╭─ Data in this exercise

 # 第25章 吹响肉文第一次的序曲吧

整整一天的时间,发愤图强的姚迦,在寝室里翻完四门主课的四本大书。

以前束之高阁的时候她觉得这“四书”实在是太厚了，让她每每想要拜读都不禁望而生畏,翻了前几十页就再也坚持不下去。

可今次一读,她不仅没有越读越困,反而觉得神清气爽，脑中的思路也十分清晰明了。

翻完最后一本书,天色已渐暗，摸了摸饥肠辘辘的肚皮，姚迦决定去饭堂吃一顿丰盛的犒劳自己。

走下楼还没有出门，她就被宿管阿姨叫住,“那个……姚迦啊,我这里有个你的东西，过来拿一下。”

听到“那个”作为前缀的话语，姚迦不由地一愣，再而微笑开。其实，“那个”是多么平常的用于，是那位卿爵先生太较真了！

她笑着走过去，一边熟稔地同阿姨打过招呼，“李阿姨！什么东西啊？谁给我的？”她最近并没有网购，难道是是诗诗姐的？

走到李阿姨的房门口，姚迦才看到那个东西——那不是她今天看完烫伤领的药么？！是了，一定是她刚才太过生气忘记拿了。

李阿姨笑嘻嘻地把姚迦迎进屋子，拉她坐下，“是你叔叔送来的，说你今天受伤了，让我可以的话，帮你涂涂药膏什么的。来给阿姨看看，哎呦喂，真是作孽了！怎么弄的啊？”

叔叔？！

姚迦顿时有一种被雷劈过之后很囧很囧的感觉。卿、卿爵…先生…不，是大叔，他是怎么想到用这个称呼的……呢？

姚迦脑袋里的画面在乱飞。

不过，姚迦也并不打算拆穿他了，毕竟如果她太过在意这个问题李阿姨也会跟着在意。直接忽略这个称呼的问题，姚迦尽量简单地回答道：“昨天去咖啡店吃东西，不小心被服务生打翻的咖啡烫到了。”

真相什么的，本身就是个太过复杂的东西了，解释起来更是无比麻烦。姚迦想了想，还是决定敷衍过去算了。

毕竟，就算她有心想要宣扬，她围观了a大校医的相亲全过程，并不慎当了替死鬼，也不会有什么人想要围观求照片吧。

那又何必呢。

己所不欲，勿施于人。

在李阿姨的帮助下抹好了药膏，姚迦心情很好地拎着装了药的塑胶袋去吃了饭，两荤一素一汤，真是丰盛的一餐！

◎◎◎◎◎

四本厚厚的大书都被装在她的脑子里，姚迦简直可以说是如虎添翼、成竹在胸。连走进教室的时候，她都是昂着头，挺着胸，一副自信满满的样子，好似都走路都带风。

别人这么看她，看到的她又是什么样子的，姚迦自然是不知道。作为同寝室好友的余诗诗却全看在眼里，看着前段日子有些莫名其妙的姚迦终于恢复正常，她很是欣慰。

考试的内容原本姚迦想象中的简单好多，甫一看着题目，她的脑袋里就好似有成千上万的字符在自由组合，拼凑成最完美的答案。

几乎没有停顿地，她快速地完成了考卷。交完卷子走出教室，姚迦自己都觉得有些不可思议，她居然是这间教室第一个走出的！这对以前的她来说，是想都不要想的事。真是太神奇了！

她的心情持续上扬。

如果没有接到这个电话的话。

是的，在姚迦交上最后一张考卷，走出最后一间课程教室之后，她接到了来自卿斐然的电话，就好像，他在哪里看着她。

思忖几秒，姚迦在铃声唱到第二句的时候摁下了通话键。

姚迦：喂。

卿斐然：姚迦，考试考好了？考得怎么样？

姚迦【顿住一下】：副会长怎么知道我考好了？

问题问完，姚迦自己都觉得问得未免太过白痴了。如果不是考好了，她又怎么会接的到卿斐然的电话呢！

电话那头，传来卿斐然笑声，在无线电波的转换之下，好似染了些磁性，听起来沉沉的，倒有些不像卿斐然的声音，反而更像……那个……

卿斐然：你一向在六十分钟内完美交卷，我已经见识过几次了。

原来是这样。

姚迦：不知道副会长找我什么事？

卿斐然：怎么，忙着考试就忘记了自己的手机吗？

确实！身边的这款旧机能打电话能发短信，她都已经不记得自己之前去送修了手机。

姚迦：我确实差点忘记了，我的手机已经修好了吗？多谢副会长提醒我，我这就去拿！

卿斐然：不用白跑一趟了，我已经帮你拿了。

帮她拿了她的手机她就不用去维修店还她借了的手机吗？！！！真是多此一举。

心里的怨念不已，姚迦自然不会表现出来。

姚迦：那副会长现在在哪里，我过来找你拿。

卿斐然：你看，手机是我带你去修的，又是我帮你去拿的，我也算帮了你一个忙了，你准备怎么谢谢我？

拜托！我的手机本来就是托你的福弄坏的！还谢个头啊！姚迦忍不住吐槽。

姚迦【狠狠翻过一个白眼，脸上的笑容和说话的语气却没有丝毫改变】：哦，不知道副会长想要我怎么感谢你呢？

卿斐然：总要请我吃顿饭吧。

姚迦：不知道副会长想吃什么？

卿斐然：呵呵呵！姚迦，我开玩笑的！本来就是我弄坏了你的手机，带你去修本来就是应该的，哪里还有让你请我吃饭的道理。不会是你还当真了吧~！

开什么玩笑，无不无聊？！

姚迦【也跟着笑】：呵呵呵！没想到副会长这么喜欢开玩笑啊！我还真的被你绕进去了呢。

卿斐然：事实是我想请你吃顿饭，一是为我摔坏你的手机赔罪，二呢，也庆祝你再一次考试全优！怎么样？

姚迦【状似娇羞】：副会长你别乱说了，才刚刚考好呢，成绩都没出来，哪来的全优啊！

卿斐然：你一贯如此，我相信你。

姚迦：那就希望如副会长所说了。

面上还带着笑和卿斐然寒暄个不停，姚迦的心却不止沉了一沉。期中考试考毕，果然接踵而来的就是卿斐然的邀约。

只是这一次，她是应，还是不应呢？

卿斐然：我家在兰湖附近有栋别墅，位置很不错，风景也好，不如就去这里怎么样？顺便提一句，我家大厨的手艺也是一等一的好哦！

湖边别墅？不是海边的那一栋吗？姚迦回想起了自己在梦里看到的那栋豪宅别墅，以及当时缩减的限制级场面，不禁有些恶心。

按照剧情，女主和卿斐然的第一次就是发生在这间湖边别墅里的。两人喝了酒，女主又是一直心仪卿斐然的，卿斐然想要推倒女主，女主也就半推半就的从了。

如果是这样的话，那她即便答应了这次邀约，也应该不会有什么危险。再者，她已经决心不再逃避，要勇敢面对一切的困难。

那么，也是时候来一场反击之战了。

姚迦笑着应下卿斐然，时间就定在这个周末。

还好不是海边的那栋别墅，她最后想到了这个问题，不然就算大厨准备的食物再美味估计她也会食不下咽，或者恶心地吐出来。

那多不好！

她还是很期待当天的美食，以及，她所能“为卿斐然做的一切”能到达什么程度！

╰─

Problem statement:
All of the records above should be repeated exactly.

Exercise response:
 # 第25章 吹响肉文第一次的序曲吧

整整一天的时间,发愤图强的姚迦,在寝室里翻完四门主课的四本大书。

以前束之高阁的时候她觉得这“四书”实在是太厚了，让她每每想要拜读都不禁望而生畏,翻了前几十页就再也坚持不下去。

可今次一读,她不仅没有越读越困,反而觉得神清气爽，脑中的思路也十分清晰明了。

翻完最后一本书,天色已渐暗，摸了摸饥肠辘辘的肚皮，姚迦决定去饭堂吃一顿丰盛的犒劳自己。

走下楼还没有出门，她就被宿管阿姨叫住,“那个……姚迦啊,我这里有个你的东西，过来拿一下。”

听到“那个”作为前缀的话语，姚迦不由地一愣，再而微笑开。其实，“那个”是多么平常的用于，是那位卿爵先生太较真了！

她笑着走过去，一边熟稔地同阿姨打过招呼，“李阿姨！什么东西啊？谁给我的？”她最近并没有网购，难道是是诗诗姐的？

走到李阿姨的房门口，姚迦才看到那个东西——那不是她今天看完烫伤领的药么？！是了，一定是她刚才太过生气忘记拿了。

李阿姨笑嘻嘻地把姚迦迎进屋子，拉她坐下，“是你叔叔送来的，说你今天受伤了，让我可以的话，帮你涂涂药膏什么的。来给阿姨看看，哎呦喂，真是作孽了！怎么弄的啊？”

叔叔？！

姚迦顿时有一种被雷劈过之后很囧很囧的感觉。卿、卿爵…先生…不，是大叔，他是怎么想到用这个称呼的……呢？

姚迦脑袋里的画面在乱飞。

不过，姚迦也并不打算拆穿他了，毕竟如果她太过在意这个问题李阿姨也会跟着在意。直接忽略这个称呼的问题，姚迦尽量简单地回答道：“昨天去咖啡店吃东西，不小心被服务生打翻的咖啡烫到了。”

真相什么的，本身就是个太过复杂的东西了，解释起来更是无比麻烦。姚迦想了想，还是决定敷衍过去算了。

毕竟，就算她有心想要宣扬，她围观了a大校医的相亲全过程，并不慎当了替死鬼，也不会有什么人想要围观求照片吧。

那又何必呢。

己所不欲，勿施于人。

在李阿姨的帮助下抹好了药膏，姚迦心情很好地拎着装了药的塑胶袋去吃了饭，两荤一素一汤，真是丰盛的一餐！

◎◎◎◎◎

四本厚厚的大书都被装在她的脑子里，姚迦简直可以说是如虎添翼、成竹在胸。连走进教室的时候，她都是昂着头，挺着胸，一副自信满满的样子，好似都走路都带风。

别人这么看她，看到的她又是什么样子的，姚迦自然是不知道。作为同寝室好友的余诗诗却全看在眼里，看着前段日子有些莫名其妙的姚迦终于恢复正常，她很是欣慰。

考试的内容原本姚迦想象中的简单好多，甫一看着题目，她的脑袋里就好似有成千上万的字符在自由组合，拼凑成最完美的答案。

几乎没有停顿地，她快速地完成了考卷。交完卷子走出教室，姚迦自己都觉得有些不可思议，她居然是这间教室第一个走出的！这对以前的她来说，是想都不要想的事。真是太神奇了！

她的心情持续上扬。

如果没有接到这个电话的话。

是的，在姚迦交上最后一张考卷，走出最后一间课程教室之后，她接到了来自卿斐然的电话，就好像，他在哪里看着她。

思忖几秒，姚迦在铃声唱到第二句的时候摁下了通话键。

姚迦：喂。

卿斐然：姚迦，考试考好了？考得怎么样？

姚迦【顿住一下】：副会长怎么知道我考好了？

问题问完，姚迦自己都觉得问得未免太过白痴了。如果不是考好了，她又怎么会接的到卿斐然的电话呢！

电话那头，传来卿斐然笑声，在无线电波的转换之下，好似染了些磁性，听起来沉沉的，倒有些不像卿斐然的声音，反而更像……那个……

卿斐然：你一向在六十分钟内完美交卷，我已经见识过几次了。

原来是这样。

姚迦：不知道副会长找我什么事？

卿斐然：怎么，忙着考试就忘记了自己的手机吗？

确实！身边的这款旧机能打电话能发短信，她都已经不记得自己之前去送修了手机。

姚迦：我确实差点忘记了，我的手机已经修好了吗？多谢副会长提醒我，我这就去拿！

卿斐然：不用白跑一趟了，我已经帮你拿了。

帮她拿了她的手机她就不用去维修店还她借了的手机吗？！！！真是多此一举。

心里的怨念不已，姚迦自然不会表现出来。

姚迦：那副会长现在在哪里，我过来找你拿。

卿斐然：你看，手机是我带你去修的，又是我帮你去拿的，我也算帮了你一个忙了，你准备怎么谢谢我？

拜托！我的手机本来就是托你的福弄坏的！还谢个头啊！姚迦忍不住吐槽。

姚迦【狠狠翻过一个白眼，脸上的笑容和说话的语气却没有丝毫改变】：哦，不知道副会长想要我怎么感谢你呢？

卿斐然：总要请我吃顿饭吧。

姚迦：不知道副会长想吃什么？

卿斐然：呵呵呵！姚迦，我开玩笑的！本来就是我弄坏了你的手机，带你去修本来就是应该的，哪里还有让你请我吃饭的道理。不会是你还当真了吧~！

开什么玩笑，无不无聊？！

姚迦【也跟着笑】：呵呵呵！没想到副会长这么喜欢开玩笑啊！我还真的被你绕进去了呢。

卿斐然：事实是我想请你吃顿饭，一是为我摔坏你的手机赔罪，二呢，也庆祝你再一次考试全优！怎么样？

姚迦【状似娇羞】：副会长你别乱说了，才刚刚考好呢，成绩都没出来，哪来的全优啊！

卿斐然：你一贯如此，我相信你。

姚迦：那就希望如副会长所说了。

面上还带着笑和卿斐然寒暄个不停，姚迦的心却不止沉了一沉。期中考试考毕，果然接踵而来的就是卿斐然的邀约。

只是这一次，她是应，还是不应呢？

卿斐然：我家在兰湖附近有栋别墅，位置很不错，风景也好，不如就去这里怎么样？顺便提一句，我家大厨的手艺也是一等一的好哦！

湖边别墅？不是海边的那一栋吗？姚迦回想起了自己在梦里看到的那栋豪宅别墅，以及当时缩减的限制级场面，不禁有些恶心。

按照剧情，女主和卿斐然的第一次就是发生在这间湖边别墅里的。两人喝了酒，女主又是一直心仪卿斐然的，卿斐然想要推倒女主，女主也就半推半就的从了。

如果是这样的话，那她即便答应了这次邀约，也应该不会有什么危险。再者，她已经决心不再逃避，要勇敢面对一切的困难。

那么，也是时候来一场反击之战了。

姚迦笑着应下卿斐然，时间就定在这个周末。

还好不是海边的那栋别墅，她最后想到了这个问题，不然就算大厨准备的食物再美味估计她也会食不下咽，或者恶心地吐出来。

那多不好！

她还是很期待当天的美食，以及，她所能“为卿斐然做的一切”能到达什么程度！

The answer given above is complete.